Please transcribe the data below in full. Omit any picture you find in it.

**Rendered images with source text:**
╔══
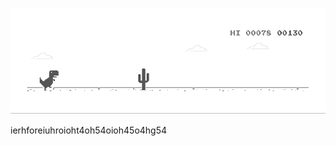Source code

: ![image](https://github.com/sudimuk2017/qwaszx/blob/main/dino.gif)

ierhforeiuhroioht4oh54oioh45o4hg54



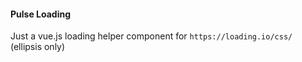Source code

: #### Pulse Loading
Just a vue.js loading helper component for `https://loading.io/css/` (ellipsis only)
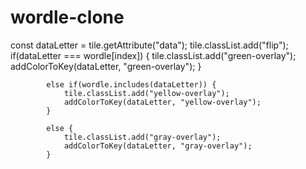 # wordle-clone
const dataLetter = tile.getAttribute("data");
tile.classList.add("flip");
            if(dataLetter === wordle[index]) {
                tile.classList.add("green-overlay");
                addColorToKey(dataLetter, "green-overlay");
            }
    
            else if(wordle.includes(dataLetter)) {
                tile.classList.add("yellow-overlay");
                addColorToKey(dataLetter, "yellow-overlay");
            }
    
            else {
                tile.classList.add("gray-overlay");
                addColorToKey(dataLetter, "gray-overlay");
            }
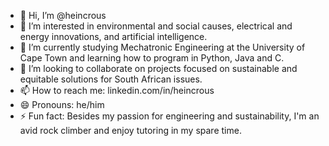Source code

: - 👋 Hi, I’m @heincrous
- 👀 I’m interested in environmental and social causes, electrical and energy innovations, and artificial intelligence.
- 🌱 I’m currently studying Mechatronic Engineering at the University of Cape Town and learning how to program in Python, Java and C.
- 💞️ I’m looking to collaborate on projects focused on sustainable and equitable solutions for South African issues.
- 📫 How to reach me: linkedin.com/in/heincrous
- 😄 Pronouns: he/him
- ⚡ Fun fact: Besides my passion for engineering and sustainability, I'm an avid rock climber and enjoy tutoring in my spare time.
<!---
heincrous/heincrous is a ✨ special ✨ repository because its `README.md` (this file) appears on your GitHub profile.
You can click the Preview link to take a look at your changes.
--->
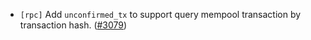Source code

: - `[rpc]` Add `unconfirmed_tx` to support query mempool transaction by transaction hash.
  ([\#3079](https://github.com/depinnetwork/por-consensus/pull/3079))
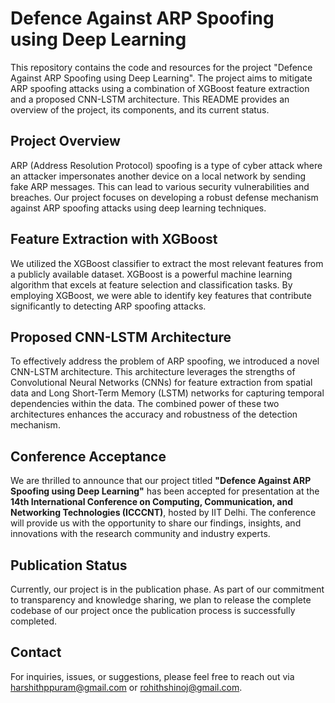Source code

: # Defence Against ARP Spoofing using Deep Learning

This repository contains the code and resources for the project "Defence Against ARP Spoofing using Deep Learning". The project aims to mitigate ARP spoofing attacks using a combination of XGBoost feature extraction and a proposed CNN-LSTM architecture. This README provides an overview of the project, its components, and its current status.

## Project Overview

ARP (Address Resolution Protocol) spoofing is a type of cyber attack where an attacker impersonates another device on a local network by sending fake ARP messages. This can lead to various security vulnerabilities and breaches. Our project focuses on developing a robust defense mechanism against ARP spoofing attacks using deep learning techniques.

## Feature Extraction with XGBoost

We utilized the XGBoost classifier to extract the most relevant features from a publicly available dataset. XGBoost is a powerful machine learning algorithm that excels at feature selection and classification tasks. By employing XGBoost, we were able to identify key features that contribute significantly to detecting ARP spoofing attacks.

## Proposed CNN-LSTM Architecture

To effectively address the problem of ARP spoofing, we introduced a novel CNN-LSTM architecture. This architecture leverages the strengths of Convolutional Neural Networks (CNNs) for feature extraction from spatial data and Long Short-Term Memory (LSTM) networks for capturing temporal dependencies within the data. The combined power of these two architectures enhances the accuracy and robustness of the detection mechanism.

## Conference Acceptance

We are thrilled to announce that our project titled **__"Defence Against ARP Spoofing using Deep Learning"__** has been accepted for presentation at the **__14th International Conference on Computing, Communication, and Networking Technologies (ICCCNT)__**, hosted by IIT Delhi. The conference will provide us with the opportunity to share our findings, insights, and innovations with the research community and industry experts.

## Publication Status

Currently, our project is in the publication phase. As part of our commitment to transparency and knowledge sharing, we plan to release the complete codebase of our project once the publication process is successfully completed.

## Contact

For inquiries, issues, or suggestions, please feel free to reach out via harshithppuram@gmail.com or rohithshinoj@gmail.com.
╚══
**RESPONSE AREA:**
Source code

: ![image](https://github.com/sudimuk2017/qwaszx/blob/main/dino.gif)

ierhforeiuhroioht4oh54oioh45o4hg54



Source code

: #### Pulse Loading
Just a vue.js loading helper component for `https://loading.io/css/` (ellipsis only)
 # wordle-clone
const dataLetter = tile.getAttribute("data");
tile.classList.add("flip");
            if(dataLetter === wordle[index]) {
                tile.classList.add("green-overlay");
                addColorToKey(dataLetter, "green-overlay");
            }
    
            else if(wordle.includes(dataLetter)) {
                tile.classList.add("yellow-overlay");
                addColorToKey(dataLetter, "yellow-overlay");
            }
    
            else {
                tile.classList.add("gray-overlay");
                addColorToKey(dataLetter, "gray-overlay");
            }
Source code

: - 👋 Hi, I’m @heincrous
- 👀 I’m interested in environmental and social causes, electrical and energy innovations, and artificial intelligence.
- 🌱 I’m currently studying Mechatronic Engineering at the University of Cape Town and learning how to program in Python, Java and C.
- 💞️ I’m looking to collaborate on projects focused on sustainable and equitable solutions for South African issues.
- 📫 How to reach me: linkedin.com/in/heincrous
- 😄 Pronouns: he/him
- ⚡ Fun fact: Besides my passion for engineering and sustainability, I'm an avid rock climber and enjoy tutoring in my spare time.
<!---
heincrous/heincrous is a ✨ special ✨ repository because its `README.md` (this file) appears on your GitHub profile.
You can click the Preview link to take a look at your changes.
--->
Source code

: - `[rpc]` Add `unconfirmed_tx` to support query mempool transaction by transaction hash.
  ([\#3079](https://github.com/depinnetwork/por-consensus/pull/3079))
Source code

: # Defence Against ARP Spoofing using Deep Learning

This repository contains the code and resources for the project "Defence Against ARP Spoofing using Deep Learning". The project aims to mitigate ARP spoofing attacks using a combination of XGBoost feature extraction and a proposed CNN-LSTM architecture. This README provides an overview of the project, its components, and its current status.

## Project Overview

ARP (Address Resolution Protocol) spoofing is a type of cyber attack where an attacker impersonates another device on a local network by sending fake ARP messages. This can lead to various security vulnerabilities and breaches. Our project focuses on developing a robust defense mechanism against ARP spoofing attacks using deep learning techniques.

## Feature Extraction with XGBoost

We utilized the XGBoost classifier to extract the most relevant features from a publicly available dataset. XGBoost is a powerful machine learning algorithm that excels at feature selection and classification tasks. By employing XGBoost, we were able to identify key features that contribute significantly to detecting ARP spoofing attacks.

## Proposed CNN-LSTM Architecture

To effectively address the problem of ARP spoofing, we introduced a novel CNN-LSTM architecture. This architecture leverages the strengths of Convolutional Neural Networks (CNNs) for feature extraction from spatial data and Long Short-Term Memory (LSTM) networks for capturing temporal dependencies within the data. The combined power of these two architectures enhances the accuracy and robustness of the detection mechanism.

## Conference Acceptance

We are thrilled to announce that our project titled **__"Defence Against ARP Spoofing using Deep Learning"__** has been accepted for presentation at the **__14th International Conference on Computing, Communication, and Networking Technologies (ICCCNT)__**, hosted by IIT Delhi. The conference will provide us with the opportunity to share our findings, insights, and innovations with the research community and industry experts.

## Publication Status

Currently, our project is in the publication phase. As part of our commitment to transparency and knowledge sharing, we plan to release the complete codebase of our project once the publication process is successfully completed.

## Contact

For inquiries, issues, or suggestions, please feel free to reach out via harshithppuram@gmail.com or rohithshinoj@gmail.com.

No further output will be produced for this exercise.